[Records to use]
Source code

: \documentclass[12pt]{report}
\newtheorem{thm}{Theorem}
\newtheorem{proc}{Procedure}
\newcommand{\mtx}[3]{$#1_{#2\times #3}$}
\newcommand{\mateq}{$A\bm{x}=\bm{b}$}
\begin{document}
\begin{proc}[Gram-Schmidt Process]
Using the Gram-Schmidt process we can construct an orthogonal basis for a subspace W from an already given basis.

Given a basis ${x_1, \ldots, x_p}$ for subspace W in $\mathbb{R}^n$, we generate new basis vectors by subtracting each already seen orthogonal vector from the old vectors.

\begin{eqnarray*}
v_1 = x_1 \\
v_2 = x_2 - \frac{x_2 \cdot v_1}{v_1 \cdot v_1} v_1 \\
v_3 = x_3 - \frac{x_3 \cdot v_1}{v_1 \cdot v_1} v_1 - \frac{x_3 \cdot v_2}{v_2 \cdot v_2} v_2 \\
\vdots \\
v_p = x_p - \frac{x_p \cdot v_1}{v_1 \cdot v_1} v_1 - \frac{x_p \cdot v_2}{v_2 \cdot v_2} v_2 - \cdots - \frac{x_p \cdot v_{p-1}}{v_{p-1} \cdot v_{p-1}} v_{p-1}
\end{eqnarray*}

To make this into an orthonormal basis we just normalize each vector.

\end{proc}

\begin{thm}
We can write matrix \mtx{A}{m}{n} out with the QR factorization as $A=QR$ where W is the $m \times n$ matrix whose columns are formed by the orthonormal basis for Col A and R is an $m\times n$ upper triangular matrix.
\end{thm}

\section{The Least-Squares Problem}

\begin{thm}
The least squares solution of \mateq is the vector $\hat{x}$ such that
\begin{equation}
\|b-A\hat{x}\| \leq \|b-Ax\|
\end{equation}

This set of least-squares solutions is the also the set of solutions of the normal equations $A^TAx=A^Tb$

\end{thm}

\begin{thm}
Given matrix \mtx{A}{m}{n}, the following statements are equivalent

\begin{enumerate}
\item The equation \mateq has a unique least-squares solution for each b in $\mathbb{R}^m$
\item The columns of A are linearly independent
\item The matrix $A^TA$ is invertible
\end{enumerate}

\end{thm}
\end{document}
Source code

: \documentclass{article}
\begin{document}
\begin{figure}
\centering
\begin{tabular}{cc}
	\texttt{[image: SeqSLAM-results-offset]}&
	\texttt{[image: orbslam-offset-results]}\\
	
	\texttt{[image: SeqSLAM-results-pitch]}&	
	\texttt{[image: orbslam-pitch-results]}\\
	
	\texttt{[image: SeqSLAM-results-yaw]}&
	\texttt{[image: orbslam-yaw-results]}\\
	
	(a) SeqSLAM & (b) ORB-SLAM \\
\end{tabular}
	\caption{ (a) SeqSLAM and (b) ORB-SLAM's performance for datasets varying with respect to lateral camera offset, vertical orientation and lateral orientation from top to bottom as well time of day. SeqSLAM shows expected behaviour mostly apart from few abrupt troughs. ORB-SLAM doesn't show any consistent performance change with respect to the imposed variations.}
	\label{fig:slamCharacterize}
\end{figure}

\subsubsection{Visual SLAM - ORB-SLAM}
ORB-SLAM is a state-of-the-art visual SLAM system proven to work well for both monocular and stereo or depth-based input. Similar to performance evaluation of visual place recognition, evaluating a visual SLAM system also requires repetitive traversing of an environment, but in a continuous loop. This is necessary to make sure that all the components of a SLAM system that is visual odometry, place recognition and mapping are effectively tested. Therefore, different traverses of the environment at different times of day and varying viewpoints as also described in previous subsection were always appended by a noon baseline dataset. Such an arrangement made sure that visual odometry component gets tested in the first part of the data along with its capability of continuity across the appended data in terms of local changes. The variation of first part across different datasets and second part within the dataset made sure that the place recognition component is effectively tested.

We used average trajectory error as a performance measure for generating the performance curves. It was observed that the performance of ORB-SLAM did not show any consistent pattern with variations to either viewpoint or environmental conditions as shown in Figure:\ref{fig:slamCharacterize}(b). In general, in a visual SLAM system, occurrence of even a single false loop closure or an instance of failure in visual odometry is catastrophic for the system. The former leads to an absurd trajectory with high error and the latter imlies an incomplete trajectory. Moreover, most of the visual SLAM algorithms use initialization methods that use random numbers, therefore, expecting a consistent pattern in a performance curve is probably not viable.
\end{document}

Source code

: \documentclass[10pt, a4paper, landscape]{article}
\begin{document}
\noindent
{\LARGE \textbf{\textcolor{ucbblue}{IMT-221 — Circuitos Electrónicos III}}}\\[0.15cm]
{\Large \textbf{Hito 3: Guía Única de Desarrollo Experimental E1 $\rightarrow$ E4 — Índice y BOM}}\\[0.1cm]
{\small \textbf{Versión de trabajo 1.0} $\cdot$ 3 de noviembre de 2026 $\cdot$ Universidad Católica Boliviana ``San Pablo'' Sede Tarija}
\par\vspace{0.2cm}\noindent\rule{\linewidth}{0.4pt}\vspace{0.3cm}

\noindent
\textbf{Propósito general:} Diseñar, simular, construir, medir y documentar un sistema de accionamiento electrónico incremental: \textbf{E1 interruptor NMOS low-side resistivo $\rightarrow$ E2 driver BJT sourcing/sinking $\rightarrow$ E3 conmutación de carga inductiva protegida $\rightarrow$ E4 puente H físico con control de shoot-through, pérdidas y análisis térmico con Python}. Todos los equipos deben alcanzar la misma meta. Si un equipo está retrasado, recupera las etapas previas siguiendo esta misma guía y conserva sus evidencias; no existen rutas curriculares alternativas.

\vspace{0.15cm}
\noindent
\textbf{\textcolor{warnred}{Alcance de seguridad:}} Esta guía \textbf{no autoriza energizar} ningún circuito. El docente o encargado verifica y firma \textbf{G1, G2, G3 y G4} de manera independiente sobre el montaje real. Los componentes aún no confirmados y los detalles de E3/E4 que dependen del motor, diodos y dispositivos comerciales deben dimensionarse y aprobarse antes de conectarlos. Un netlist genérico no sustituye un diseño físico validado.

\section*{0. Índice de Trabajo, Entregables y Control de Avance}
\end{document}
[/Records to use]
▸ Task instructions: Make a copy of each line in the records that has the word "rightarrow".

▸ Reply:
{\Large \textbf{Hito 3: Guía Única de Desarrollo Experimental E1 $\rightarrow$ E4 — Índice y BOM}}\\[0.1cm]
\textbf{Propósito general:} Diseñar, simular, construir, medir y documentar un sistema de accionamiento electrónico incremental: \textbf{E1 interruptor NMOS low-side resistivo $\rightarrow$ E2 driver BJT sourcing/sinking $\rightarrow$ E3 conmutación de carga inductiva protegida $\rightarrow$ E4 puente H físico con control de shoot-through, pérdidas y análisis térmico con Python}. Todos los equipos deben alcanzar la misma meta. Si un equipo está retrasado, recupera las etapas previas siguiendo esta misma guía y conserva sus evidencias; no existen rutas curriculares alternativas.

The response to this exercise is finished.